Task prompt -
Only lines holding the word "label" are needed; copy each of them from the material.

Data supplied -

• • • • •

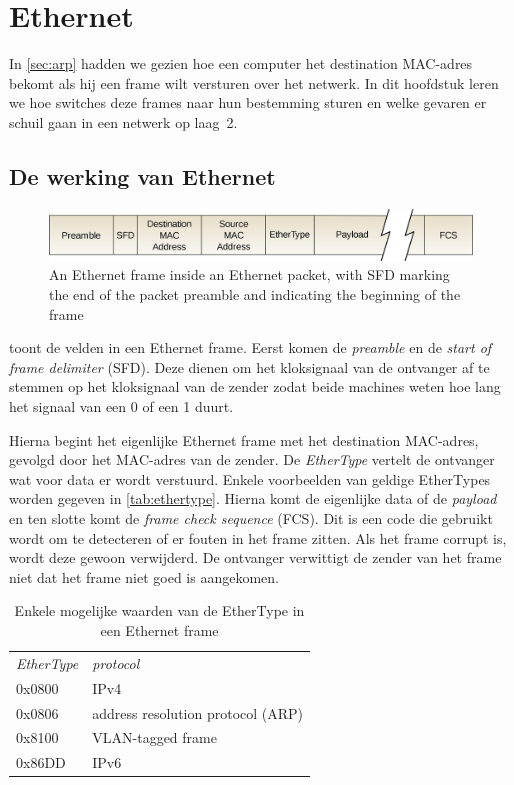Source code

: \chapter{Ethernet}
\label{sec:ethernet}

In \vref{sec:arp} hadden we gezien hoe een computer het destination MAC-adres bekomt als hij een frame wilt versturen over het netwerk.
In dit hoofdstuk leren we hoe switches deze frames naar hun bestemming sturen en welke gevaren er schuil gaan in een netwerk op laag~2.

\section{De werking van Ethernet}


\begin{figure}[hbp]
    \centering
    \includegraphics[width=\textwidth]{images/Ethernet_frame.png}
    \caption{An Ethernet frame inside an Ethernet packet, with SFD marking the end of the packet preamble and indicating the beginning of the frame}
    \label{fig:ethernet-frame}
\end{figure}


 toont de velden in een Ethernet frame.
Eerst komen de \emph{preamble} en de \emph{start of frame delimiter} (SFD).
Deze dienen om het kloksignaal van de ontvanger af te stemmen op het kloksignaal van de zender zodat beide machines weten hoe lang het signaal van een 0 of een 1 duurt.

Hierna begint het eigenlijke Ethernet frame met het destination MAC-adres, gevolgd door het MAC-adres van de zender.
De \emph{EtherType} vertelt de ontvanger wat voor data er wordt verstuurd.
Enkele voorbeelden van geldige EtherTypes worden gegeven in \vref{tab:ethertype}.
Hierna komt de eigenlijke data of de \emph{payload} en ten slotte komt de \emph{frame check sequence} (FCS).
Dit is een code die gebruikt wordt om te detecteren of er fouten in het frame zitten.
Als het frame corrupt is, wordt deze gewoon verwijderd.
De ontvanger verwittigt de zender van het frame niet dat het frame niet goed is aangekomen.

\begin{table}[htp]
    \centering
    \begin{tabular}{ll}
    \textit{EtherType} & \textit{protocol} \\[1ex]
    0x0800 & IPv4 \\
    0x0806 & address resolution protocol (ARP) \\
    0x8100 & VLAN-tagged frame \\
    0x86DD & IPv6 \\
    \end{tabular}
    \caption{Enkele mogelijke waarden van de EtherType in een Ethernet frame}
    \label{tab:ethertype}
\end{table}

• • • • •

Expected answer -
\label{sec:ethernet}
    \label{fig:ethernet-frame}
    \label{tab:ethertype}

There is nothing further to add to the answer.